Extrait du jugement en assistance éducative du tribunal pour enfants, rendu le 7 décembre 2020, pour les enfants de Marie et Salim.
La mère de 32 ans et ses trois enfants vivent depuis décembre 2020 dans un centre parents-enfants qui dépend du Conseil départemental :
« En fait, j’ai été en quelque sorte protégée grâce à mes enfants qui sont placés. Mais moi, en tant que victime de violences conjugales, je ne suis pas prise en compte. »
Trois mois avec sursis en janvier 2021 pour l’agression de 2019
Après un an et demi de bataille judiciaire livrée par Marie et une vie sous étau pour la jeune femme et ses trois enfants, Salim est enfin jugé le 14 janvier 2021 pour les faits commis en octobre 2019 (violences avec circonstances aggravantes, sur conjointe et alcoolisé). Pourquoi un tel délai ? Le Covid-19 et les confinements de 2020 ont eu raison du calendrier.
Sauf qu’entre temps, Salim a de nouveau sévi. Et Marie a de nouveau porté plainte… Mais la justice a du mal à faire le lien entre plusieurs affaires et les faits survenus depuis octobre 2019 (comme le viol, les nouvelles violences, les menaces de mort) ne sont pas pris en compte dans le jugement de janvier.
Alors, lorsque le tribunal correctionnel de Strasbourg condamne le jeune homme à seulement 3 mois de prison avec sursis, et à un stage de responsabilisation, Marie est submergée par la colère :
« Je me rappelle de la juge qui m’a demandé ce que je voulais. J’ai répondu que je voulais juste être protégée. Elle m’a répondu : “Ce n’est pas à la justice de vous protéger.” Mais alors, c’est à qui ? »
Le juge décide tout de même de doter Marie d’un téléphone « dispositif grand danger ». « Je ne le quitte jamais », raconte la mère de famille, en tapotant son sac à main noir doucement. « Ils ont même expliqué à ma fille comment s’en servir, si jamais maman ne pouvait plus le faire. » Marie, bien que soulagée par cette décision, questionne : « Si j’ai un téléphone grand danger, alors je suis en danger, non ? Mais pour autant, je ne suis pas protégée ? »
« Moi je ne peux pas sortir sans avoir peur et lui, il est libre »
Car Marie ne bénéficie toujours pas d’une ordonnance de protection (qui empêcherait notamment son ex-conjoint de connaître son lieu de résidence). Depuis le jugement en correctionnelle, Salim a certes l’interdiction d’entrer en contact avec son ex-femme mais il a le droit d’appeler le Centre parental pour parler à ses enfants une fois par semaine. « Lui, il sait où j’habite, où il peut me trouver, mais pas moi, s’énerve Marie. Je ne comprends pas la logique. »
Si la jeune femme a voulu témoigner, c’est pour montrer son parcours, ses demandes, répétées, de protection. Et ses plaintes, classées, à chaque fois. « La dernière fois que j’ai voulu déposer une main courante parce que mon ex m’a appelée, le policier m’a dit que ça ne servirait à rien. J’ai insisté et il a fini par accepter, mais je trouve ça fou. »
La jeune femme a développé une obsession des féminicides. « Persuadée d’être la prochaine », elle suit des comptes sur les réseaux sociaux qui répertorient les meurtres de femmes par leur mari ou leur ex. « Je peux vous dire qu’aujourd’hui il y en a eu 84 depuis le début de l’année », lance-t-elle, amère, en ce 17 septembre 2021.
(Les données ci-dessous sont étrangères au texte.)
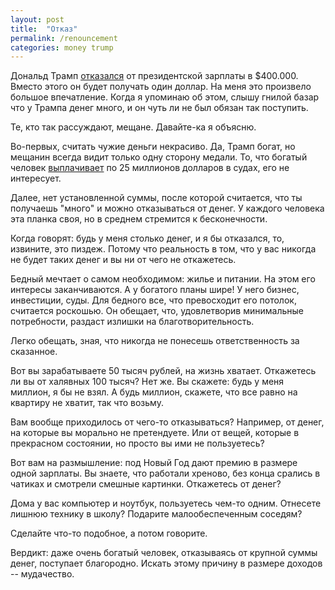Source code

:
 ```yaml
---
layout: post
title:  "Отказ"
permalink: /renouncement
categories: money trump
---
```


Дональд Трамп [отказался][url-1USD] от президентской зарплаты в $400.000. Вместо
этого он будет получать один доллар. На меня это произвело большое
впечатление. Когда я упоминаю об этом, слышу гнилой базар что у Трампа денег
много, и он чуть ли не был обязан так поступить.

Те, кто так рассуждают, мещане. Давайте-ка я объясню.

Во-первых, считать чужие деньги некрасиво. Да, Трамп богат, но мещанин всегда
видит только одну сторону медали. То, что богатый человек [выплачивает][url-25M]
по 25 миллионов долларов в судах, его не интересует.

Далее, нет установленной суммы, после которой считается, что ты получаешь
"много" и можно отказываться от денег. У каждого человека эта планка своя, но в
среднем стремится к бесконечности.

Когда говорят: будь у меня столько денег, и я бы отказался, то, извините, это
пиздеж. Потому что реальность в том, что у вас никогда не будет таких денег и вы
ни от чего не откажетесь.

Бедный мечтает о самом необходимом: жилье и питании. На этом его интересы
заканчиваются. А у богатого планы шире! У него бизнес, инвестиции, суды. Для
бедного все, что превосходит его потолок, считается роскошью. Он обещает, что,
удовлетворив минимальные потребности, раздаст излишки на благотворительность.

Легко обещать, зная, что никогда не понесешь ответственность за сказанное.

Вот вы зарабатываете 50 тысяч рублей, на жизнь хватает. Откажетесь ли вы от
халявных 100 тысяч? Нет же. Вы скажете: будь у меня миллион, я бы не взял. А
будь миллион, скажете, что все равно на квартиру не хватит, так что возьму.

Вам вообще приходилось от чего-то отказываться? Например, от денег, на которые
вы морально не претендуете. Или от вещей, которые в прекрасном состоянии, но
просто вы ими не пользуетесь?

Вот вам на размышление: под Новый Год дают премию в размере одной зарплаты. Вы
знаете, что работали хреново, без конца срались в чатиках и смотрели смешные
картинки. Откажетесь от денег?

Дома у вас компьютер и ноутбук, пользуетесь чем-то одним. Отнесете лишнюю
технику в школу? Подарите малообеспеченным соседям?

Сделайте что-то подобное, а потом говорите.

Вердикт: даже очень богатый человек, отказываясь от крупной суммы денег,
поступает благородно. Искать этому причину в размере доходов -- мудачество.

[url-1USD]:https://meduza.io/news/2016/11/14/tramp-otkazalsya-ot-prezidentskoy-zarplaty
[url-25M]:https://meduza.io/news/2016/11/19/tramp-zaplatil-25-millionov-dollarov-po-delu-o-moshennichestve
« Je trouve que c’est injuste. Au final, ce sont mes enfants et moi qui avons dû déménager, nous sommes cloîtrés dans un foyer, mes enfants vont mal, ils ont dû changer d’école, ils sont tous les trois suivis par des pédo-psychologues…. Moi, j’ai peur en permanence qu’il me trouve. Je ne sors jamais seule, je me débrouille toujours pour être accompagnée. Pendant que lui, il est libre, il peut aller où il veut, faire ce qu’il veut. Mais je sais qu’un homme qui est aussi violent avec sa femme, le sera avec toutes les autres. Il faut que la justice fasse son travail. »
Marie a changé six fois de numéro de téléphone en un an et demi. Mais il y a deux semaines, elle a encore reçu un appel d’une femme lui parlant turc et lui intimant d’arrêter « de chercher la merde ». « Elle m’a dit que si je continuais, j’allais voir. » Marie a décidé de ne plus céder aux menaces. En espérant simplement être accompagnée dans son combat, un jour peut-être, par la justice.